Con el tiempo, esta solemnidad de la Iglesia católica evolucionó para convertirse en una celebración de la infancia, en la que se ofrecen regalos a los niños y se come pan. No nos detendremos a abordar la evolución de esta fiesta o si los así llamados Reyes Magos eran tres o diecisiete o cuál era el color de su piel, aunque sí invitamos al lector a investigar por su cuenta sobre estas cuestiones, porque son interesantes.
Pensemos, más bien, en la espera y las expectativas, en la anticipación y la emoción.
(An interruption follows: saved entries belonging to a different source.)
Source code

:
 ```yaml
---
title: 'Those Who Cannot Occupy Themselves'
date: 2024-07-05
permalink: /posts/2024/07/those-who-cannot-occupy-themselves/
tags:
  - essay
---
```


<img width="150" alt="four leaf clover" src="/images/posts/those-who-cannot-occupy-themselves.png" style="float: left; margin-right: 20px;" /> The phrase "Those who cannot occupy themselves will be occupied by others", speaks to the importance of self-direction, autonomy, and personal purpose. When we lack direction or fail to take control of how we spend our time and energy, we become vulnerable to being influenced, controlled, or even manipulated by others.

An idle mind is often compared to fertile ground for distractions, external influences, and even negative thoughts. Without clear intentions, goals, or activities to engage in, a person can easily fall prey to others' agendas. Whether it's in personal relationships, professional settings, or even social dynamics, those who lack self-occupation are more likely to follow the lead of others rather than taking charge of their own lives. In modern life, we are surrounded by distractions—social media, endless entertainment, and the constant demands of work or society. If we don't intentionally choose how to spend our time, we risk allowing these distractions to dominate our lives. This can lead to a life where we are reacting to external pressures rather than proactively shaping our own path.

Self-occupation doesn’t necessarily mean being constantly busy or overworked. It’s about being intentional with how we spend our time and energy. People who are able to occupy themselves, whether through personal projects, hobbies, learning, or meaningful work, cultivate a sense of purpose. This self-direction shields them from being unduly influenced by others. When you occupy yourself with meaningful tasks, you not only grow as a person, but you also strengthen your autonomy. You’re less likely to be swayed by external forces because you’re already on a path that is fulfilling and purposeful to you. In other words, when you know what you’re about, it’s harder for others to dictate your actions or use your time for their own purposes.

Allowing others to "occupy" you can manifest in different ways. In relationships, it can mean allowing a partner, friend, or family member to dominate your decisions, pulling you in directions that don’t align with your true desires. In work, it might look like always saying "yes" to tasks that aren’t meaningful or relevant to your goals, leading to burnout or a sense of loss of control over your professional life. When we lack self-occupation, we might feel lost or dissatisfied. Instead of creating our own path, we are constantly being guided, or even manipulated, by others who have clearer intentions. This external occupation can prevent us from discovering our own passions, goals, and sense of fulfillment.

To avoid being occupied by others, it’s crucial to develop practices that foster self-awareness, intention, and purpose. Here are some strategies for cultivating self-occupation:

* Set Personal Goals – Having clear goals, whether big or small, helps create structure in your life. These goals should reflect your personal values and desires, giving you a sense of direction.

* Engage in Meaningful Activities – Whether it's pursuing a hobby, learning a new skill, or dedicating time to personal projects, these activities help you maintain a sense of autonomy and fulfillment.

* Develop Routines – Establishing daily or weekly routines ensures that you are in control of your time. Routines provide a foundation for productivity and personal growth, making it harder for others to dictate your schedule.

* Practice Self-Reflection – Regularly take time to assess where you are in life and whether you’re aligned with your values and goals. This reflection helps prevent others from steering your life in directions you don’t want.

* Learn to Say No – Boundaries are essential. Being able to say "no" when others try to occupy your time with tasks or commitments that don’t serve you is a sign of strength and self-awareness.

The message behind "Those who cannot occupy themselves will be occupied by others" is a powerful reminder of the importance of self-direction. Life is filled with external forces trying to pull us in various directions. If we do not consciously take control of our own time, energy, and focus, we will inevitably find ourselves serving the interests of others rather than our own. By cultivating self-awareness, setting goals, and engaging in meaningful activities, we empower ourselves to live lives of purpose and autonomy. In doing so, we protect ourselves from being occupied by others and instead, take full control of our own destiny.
Cuando somos niños sabemos poco del mundo, no entendemos de dónde vienen los bebés o por qué es importante bañarse; pero sabemos con fundamento de sobra que nuestra Tierra está llena de maravillas: el atardecer, el crecimiento de las flores, el canto de los pájaros; a veces cae agua del cielo, también fuertes descargas eléctricas, el arco iris; por qué no hombres que recorren el mundo otorgando regalos —por gracia de Dios—.
A diferencia de Santa Claus, cuyo origen no termina nunca de ser claro, la historia de los Reyes sigue una lógica que todos podemos entender con simpleza: su misión era llevar regalos a Jesús y, por pura extrapolación, ahora lo hacen con todos los niños que se portan bien.
Quién sabe si la infancia es, en efecto, un paraíso perdido de felicidad que los adultos sólo podemos añorar; pero yo no lo creo. Pero sin duda hay momentos que vale la pena atesorar: el primer beso, las tardes jugando con los amigos, los dulces que regalan los abuelos a escondidas, el prodigio maravilloso de vivir otro año de vida, correr bajo la lluvia. Acostarse un cinco de enero después de comer rosca de Reyes a la espera de ver qué amanecerá debajo del árbol, de escuchar el relinchar del caballo o los pasos del elefante; de descubrir, de a poco, las maravillas del mundo.